▸ **WHAT IS NEEDED**: Go through the entries below and return every line that contains "width".
|---|
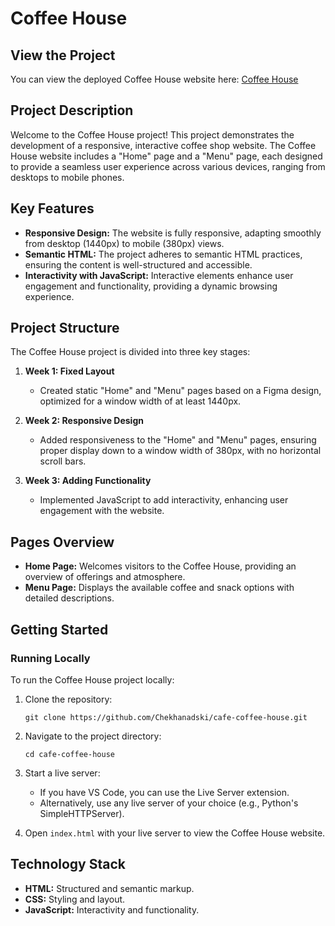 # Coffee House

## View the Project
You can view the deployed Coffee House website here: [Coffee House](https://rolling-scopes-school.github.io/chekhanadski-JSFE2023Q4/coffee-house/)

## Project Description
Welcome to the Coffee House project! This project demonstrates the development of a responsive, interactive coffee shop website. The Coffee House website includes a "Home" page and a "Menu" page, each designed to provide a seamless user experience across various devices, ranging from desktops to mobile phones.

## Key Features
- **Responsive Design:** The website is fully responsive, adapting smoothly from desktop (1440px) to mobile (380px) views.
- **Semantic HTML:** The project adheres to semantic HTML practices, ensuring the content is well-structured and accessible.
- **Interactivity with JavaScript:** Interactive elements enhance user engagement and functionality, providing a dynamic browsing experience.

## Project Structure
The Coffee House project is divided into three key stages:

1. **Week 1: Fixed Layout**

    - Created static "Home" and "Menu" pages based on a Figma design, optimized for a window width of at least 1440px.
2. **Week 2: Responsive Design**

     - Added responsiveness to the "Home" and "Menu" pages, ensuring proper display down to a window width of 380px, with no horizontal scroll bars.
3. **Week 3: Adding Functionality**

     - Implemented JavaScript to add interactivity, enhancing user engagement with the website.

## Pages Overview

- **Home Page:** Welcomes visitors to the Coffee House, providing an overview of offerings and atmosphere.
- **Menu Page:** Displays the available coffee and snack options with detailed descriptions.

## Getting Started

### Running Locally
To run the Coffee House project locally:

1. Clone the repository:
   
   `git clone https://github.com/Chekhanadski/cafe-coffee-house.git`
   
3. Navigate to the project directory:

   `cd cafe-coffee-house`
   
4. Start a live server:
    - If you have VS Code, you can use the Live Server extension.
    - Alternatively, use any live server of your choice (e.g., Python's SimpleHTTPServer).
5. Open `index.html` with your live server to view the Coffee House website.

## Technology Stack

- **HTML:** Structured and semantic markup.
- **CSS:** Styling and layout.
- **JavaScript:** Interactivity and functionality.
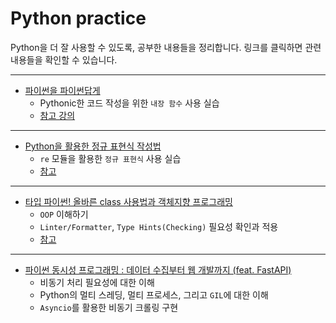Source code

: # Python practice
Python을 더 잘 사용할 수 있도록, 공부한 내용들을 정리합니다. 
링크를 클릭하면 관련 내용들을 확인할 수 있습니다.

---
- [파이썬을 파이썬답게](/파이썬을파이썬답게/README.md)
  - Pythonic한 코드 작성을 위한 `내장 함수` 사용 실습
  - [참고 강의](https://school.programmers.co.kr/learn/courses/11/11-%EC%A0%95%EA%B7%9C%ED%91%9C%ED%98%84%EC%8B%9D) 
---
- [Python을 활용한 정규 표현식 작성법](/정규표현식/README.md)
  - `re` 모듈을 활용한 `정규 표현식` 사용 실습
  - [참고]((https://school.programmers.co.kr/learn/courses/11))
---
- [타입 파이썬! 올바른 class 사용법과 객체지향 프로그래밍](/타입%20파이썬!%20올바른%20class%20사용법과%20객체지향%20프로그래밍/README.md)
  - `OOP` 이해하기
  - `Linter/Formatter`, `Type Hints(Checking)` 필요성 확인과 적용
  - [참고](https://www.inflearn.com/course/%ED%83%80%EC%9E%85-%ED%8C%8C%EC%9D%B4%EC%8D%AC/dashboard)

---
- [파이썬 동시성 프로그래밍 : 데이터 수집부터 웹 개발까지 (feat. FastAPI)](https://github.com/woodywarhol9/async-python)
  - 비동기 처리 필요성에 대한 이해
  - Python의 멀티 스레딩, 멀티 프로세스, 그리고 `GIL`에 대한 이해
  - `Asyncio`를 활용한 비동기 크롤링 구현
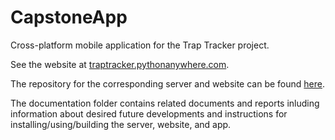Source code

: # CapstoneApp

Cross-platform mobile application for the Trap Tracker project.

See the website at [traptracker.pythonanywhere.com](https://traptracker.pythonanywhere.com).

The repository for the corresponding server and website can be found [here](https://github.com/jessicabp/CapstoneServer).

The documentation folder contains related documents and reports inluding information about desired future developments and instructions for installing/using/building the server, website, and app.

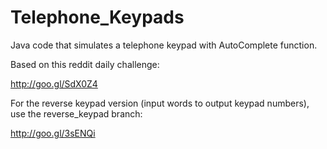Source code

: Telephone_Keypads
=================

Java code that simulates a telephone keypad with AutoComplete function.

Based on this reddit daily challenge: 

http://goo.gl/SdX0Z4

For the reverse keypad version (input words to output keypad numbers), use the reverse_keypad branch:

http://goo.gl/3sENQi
|---|
▸ **RESPONSE BELOW**:
    - Created static "Home" and "Menu" pages based on a Figma design, optimized for a window width of at least 1440px.
     - Added responsiveness to the "Home" and "Menu" pages, ensuring proper display down to a window width of 380px, with no horizontal scroll bars.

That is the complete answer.